### Task requirements
Look for the word "same" in the entries below, then copy every line that has it.

### Source records
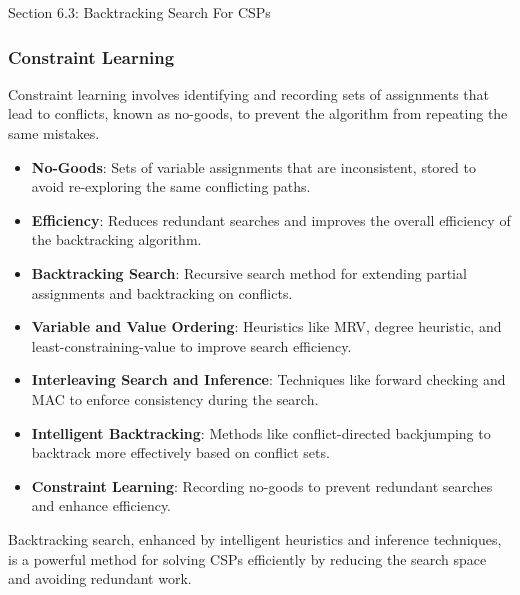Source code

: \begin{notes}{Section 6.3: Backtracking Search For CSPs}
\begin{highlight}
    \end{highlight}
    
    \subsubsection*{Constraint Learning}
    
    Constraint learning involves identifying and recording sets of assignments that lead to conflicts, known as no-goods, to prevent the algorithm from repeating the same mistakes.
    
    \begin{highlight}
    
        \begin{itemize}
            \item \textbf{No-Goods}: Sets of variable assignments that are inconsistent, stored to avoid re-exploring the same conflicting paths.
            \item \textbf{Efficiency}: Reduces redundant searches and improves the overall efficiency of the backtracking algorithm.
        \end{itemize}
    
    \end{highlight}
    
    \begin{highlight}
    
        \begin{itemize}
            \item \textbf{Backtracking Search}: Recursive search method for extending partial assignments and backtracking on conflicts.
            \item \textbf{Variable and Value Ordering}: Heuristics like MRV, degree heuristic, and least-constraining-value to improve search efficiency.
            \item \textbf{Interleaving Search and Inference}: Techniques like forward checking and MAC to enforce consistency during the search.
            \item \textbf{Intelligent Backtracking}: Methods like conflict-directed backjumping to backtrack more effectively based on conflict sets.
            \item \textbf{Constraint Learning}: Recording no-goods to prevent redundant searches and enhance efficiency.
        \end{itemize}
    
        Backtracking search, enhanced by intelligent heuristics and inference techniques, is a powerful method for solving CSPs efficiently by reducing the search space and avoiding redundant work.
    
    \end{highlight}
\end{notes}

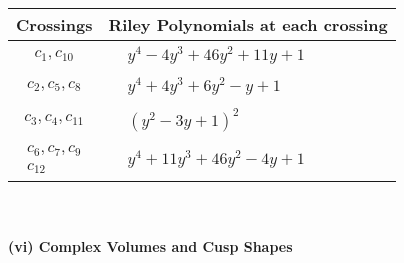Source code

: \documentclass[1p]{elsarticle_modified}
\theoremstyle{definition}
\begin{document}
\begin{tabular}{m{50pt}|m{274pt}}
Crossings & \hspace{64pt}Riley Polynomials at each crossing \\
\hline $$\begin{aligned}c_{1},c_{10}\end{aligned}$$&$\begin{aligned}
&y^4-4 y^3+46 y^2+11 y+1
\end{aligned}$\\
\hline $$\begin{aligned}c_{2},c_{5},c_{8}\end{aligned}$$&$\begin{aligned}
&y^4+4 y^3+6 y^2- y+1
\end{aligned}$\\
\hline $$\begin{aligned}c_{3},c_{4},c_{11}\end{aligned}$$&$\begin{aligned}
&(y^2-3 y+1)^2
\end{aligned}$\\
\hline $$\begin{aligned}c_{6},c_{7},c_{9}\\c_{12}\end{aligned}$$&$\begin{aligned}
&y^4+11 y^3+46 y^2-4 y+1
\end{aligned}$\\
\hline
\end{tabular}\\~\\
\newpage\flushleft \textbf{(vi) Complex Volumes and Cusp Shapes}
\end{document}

### Result for this task
    Constraint learning involves identifying and recording sets of assignments that lead to conflicts, known as no-goods, to prevent the algorithm from repeating the same mistakes.
            \item \textbf{No-Goods}: Sets of variable assignments that are inconsistent, stored to avoid re-exploring the same conflicting paths.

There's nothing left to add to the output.